Cependant, esclave par le cœur, toujours prosternée intérieurement devant Herman, si beau, si séduisant, si parfait de distinction et de grâce, elle ne lui laissait pas voir cet attachement soumis, exclusif, idolâtre. Gardant ce secret au fond de son âme, elle se montrait toujours pour lui une noble compagne, son égale, çalme et digne dans son bonheur.

Du reste, sa candeur, sa loyauté, sa pureté d’âme, ses propres vertus la possédaient si bien elle-même qu’elle les répandait au dehors et les imprimait à toute chose. Elle avait peine à voir le mal dans les autres et ne trouvait rien encore que de beau et de parfait dans l’homme qu’elle aimait aveuglément.
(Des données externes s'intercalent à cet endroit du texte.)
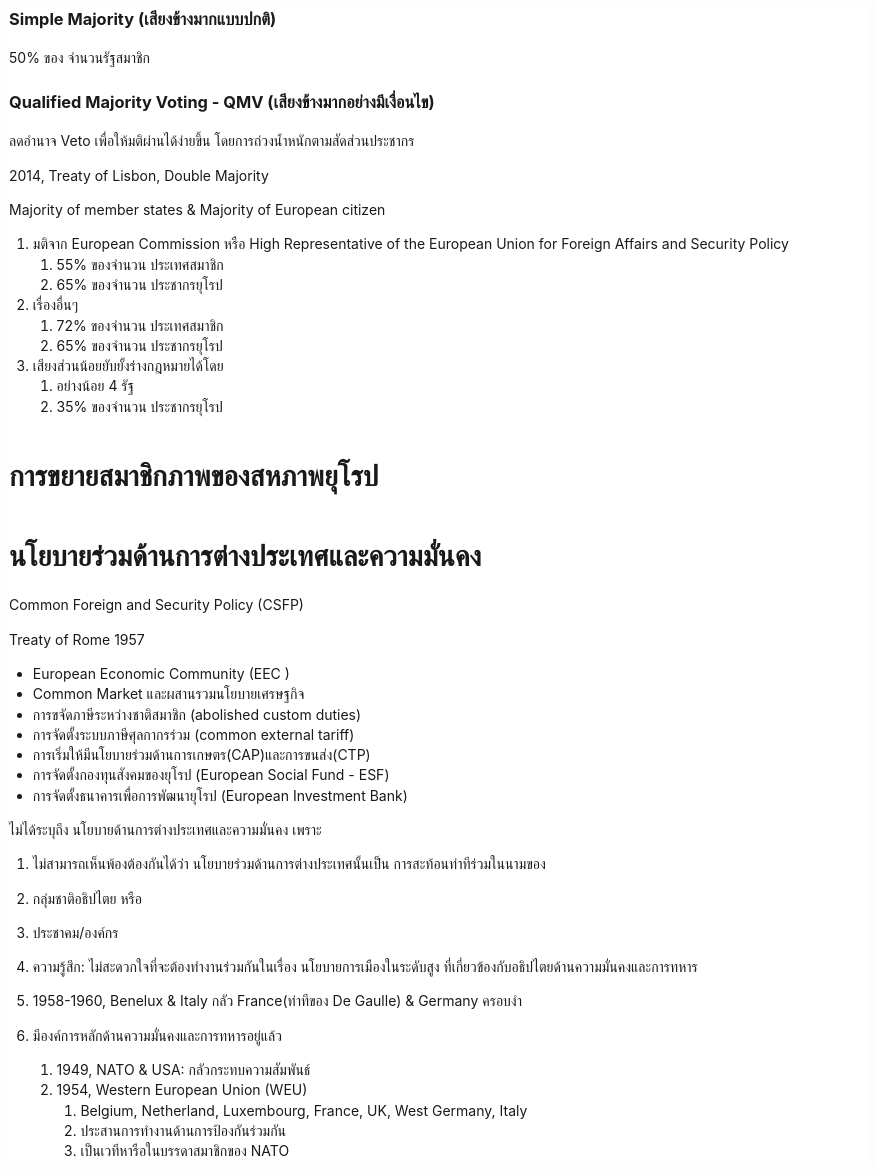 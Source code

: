 ### Simple Majority (เสียงข้างมากแบบปกติ)

50% ของ จำนวนรัฐสมาชิก

### Qualified Majority Voting - QMV (เสียงข้างมากอย่างมีเงื่อนไข)

ลดอำนาจ Veto เพื่อให้มติผ่านได้ง่ายขึ้น โดยการถ่วงน้ำหนักตามสัดส่วนประชากร

2014, Treaty of Lisbon, Double Majority

Majority of member states & Majority of European citizen

1. มติจาก European Commission หรือ High Representative of the European Union for Foreign Affairs and Security Policy
    1. 55% ของจำนวน ประเทศสมาชิก
    2. 65% ของจำนวน ประชากรยุโรป
2. เรื่องอื่นๆ
    1. 72% ของจำนวน ประเทศสมาชิก
    2. 65% ของจำนวน ประชากรยุโรป
3. เสียงส่วนน้อยยับยั้งร่างกฎหมายได้โดย
    1. อย่างน้อย 4 รัฐ
    2. 35% ของจำนวน ประชากรยุโรป

# การขยายสมาชิกภาพของสหภาพยุโรป

# นโยบายร่วมด้านการต่างประเทศและความมั่นคง

Common Foreign and Security Policy (CSFP)

Treaty of Rome 1957

- European Economic Community (EEC )
- Common Market และผสานรวมนโยบายเศรษฐกิจ
- การขจัดภาษีระหว่างชาติสมาชิก (abolished custom duties)
- การจัดตั้งระบบภาษีศุลกากรร่วม (common external tariff)
- การเริ่มให้มีนโยบายร่วมด้านการเกษตร(CAP)และการขนส่ง(CTP)
- การจัดตั้งกองทุนสังคมของยุโรป (European Social Fund - ESF)
- การจัดตั้งธนาคารเพื่อการพัฒนายุโรป (European Investment Bank)

ไม่ได้ระบุถึง นโยบายด้านการต่างประเทศและความมั่นคง เพราะ 

1. ไม่สามารถเห็นพ้องต้องกันได้ว่า นโยบายร่วมด้านการต่างประเทศนั้นเป็น
การสะท้อนท่าทีร่วมในนามของ

1. กลุ่มชาติอธิปไตย หรือ 
2. ประชาคม/องค์กร
1. ความรู้สึก: ไม่สะดวกใจที่จะต้องทำงานร่วมกันในเรื่อง นโยบายการเมืองในระดับสูง ที่เกี่ยวข้องกับอธิปไตยด้านความมั่นคงและการทหาร
2. 1958-1960, Benelux & Italy กลัว France(ท่าทีของ De Gaulle) & Germany ครอบงำ
3. มีองค์การหลักด้านความมั่นคงและการทหารอยู่แล้ว 
    1. 1949, NATO & USA: กลัวกระทบความสัมพันธ์
    2. 1954, Western European Union (WEU)
        1. Belgium, Netherland, Luxembourg, France, UK, West Germany, Italy
        2. ประสานการทำงานด้านการป้องกันร่วมกัน
        3. เป็นเวทีหารือในบรรดาสมาชิกของ NATO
Elle devait rester dans une ignorance infiniment prolongée des fautes que pourrait commettre son mari ; mais aussi éprouver une réaction complète, un bouleversement extraordinaire si jamais elle le savait coupable.

Valentine ne donnait au monde et aux honneurs qu’elle devait faire de son hôtel que le temps absolument nécessaire ; sa toilette, toujours fort simple, l’occupait peu ; car le seul sacrifice qu’elle ne pût faire au goût luxueux de son mari était de prendre des ornement si brillants qui, selon elle, ne s’alliaient bien qu’à la beauté ; tout le reste de ses moments était donné à l’étude, à la peinture, à l’accomplissement de ses œuvres de bienfaisance.

Il y avait deux personnes à l’hôtel qui vivaient en dehors de son atmosphère de bruit et de mouvement, et s’étaient fait une existence à part ; c’était Valentine, qui ne tenait aux plaisirs luxueux que par l’amour d’Herman et puis, au dernier rang, Pasqual, qui n’avait rien perdu de son humeur austère, de son flegme insouciant et rêveur dans la situation avantageuse où la confiance et l’affection de son maître l’avaient placé.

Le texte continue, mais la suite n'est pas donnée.